**TASK INSTRUCTIONS:** From the entries below, give the number of lines where the word "Issues" occurs, and nothing else.

**DATASET EXCERPTS:**

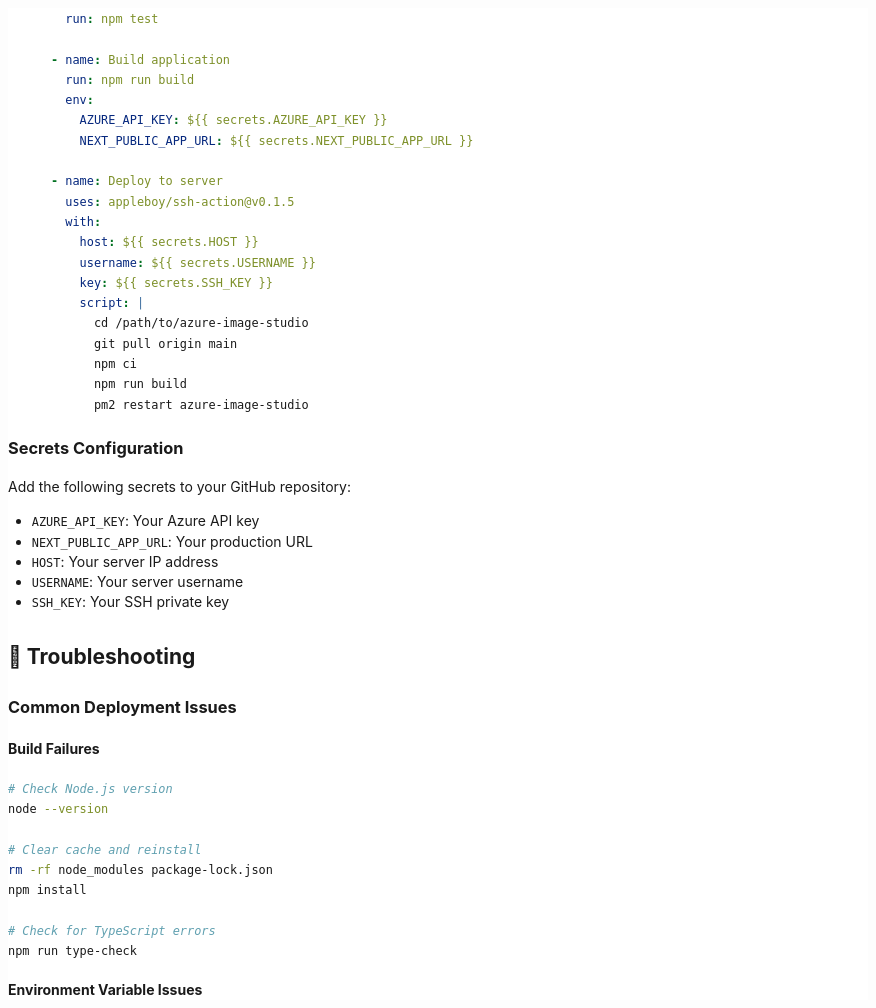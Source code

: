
 ```yaml
        run: npm test

      - name: Build application
        run: npm run build
        env:
          AZURE_API_KEY: ${{ secrets.AZURE_API_KEY }}
          NEXT_PUBLIC_APP_URL: ${{ secrets.NEXT_PUBLIC_APP_URL }}

      - name: Deploy to server
        uses: appleboy/ssh-action@v0.1.5
        with:
          host: ${{ secrets.HOST }}
          username: ${{ secrets.USERNAME }}
          key: ${{ secrets.SSH_KEY }}
          script: |
            cd /path/to/azure-image-studio
            git pull origin main
            npm ci
            npm run build
            pm2 restart azure-image-studio
```

### Secrets Configuration

Add the following secrets to your GitHub repository:

- `AZURE_API_KEY`: Your Azure API key
- `NEXT_PUBLIC_APP_URL`: Your production URL
- `HOST`: Your server IP address
- `USERNAME`: Your server username
- `SSH_KEY`: Your SSH private key

## 🚨 Troubleshooting

### Common Deployment Issues

#### Build Failures

```bash
# Check Node.js version
node --version

# Clear cache and reinstall
rm -rf node_modules package-lock.json
npm install

# Check for TypeScript errors
npm run type-check
```

#### Environment Variable Issues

**EXERCISE RESULT:** 2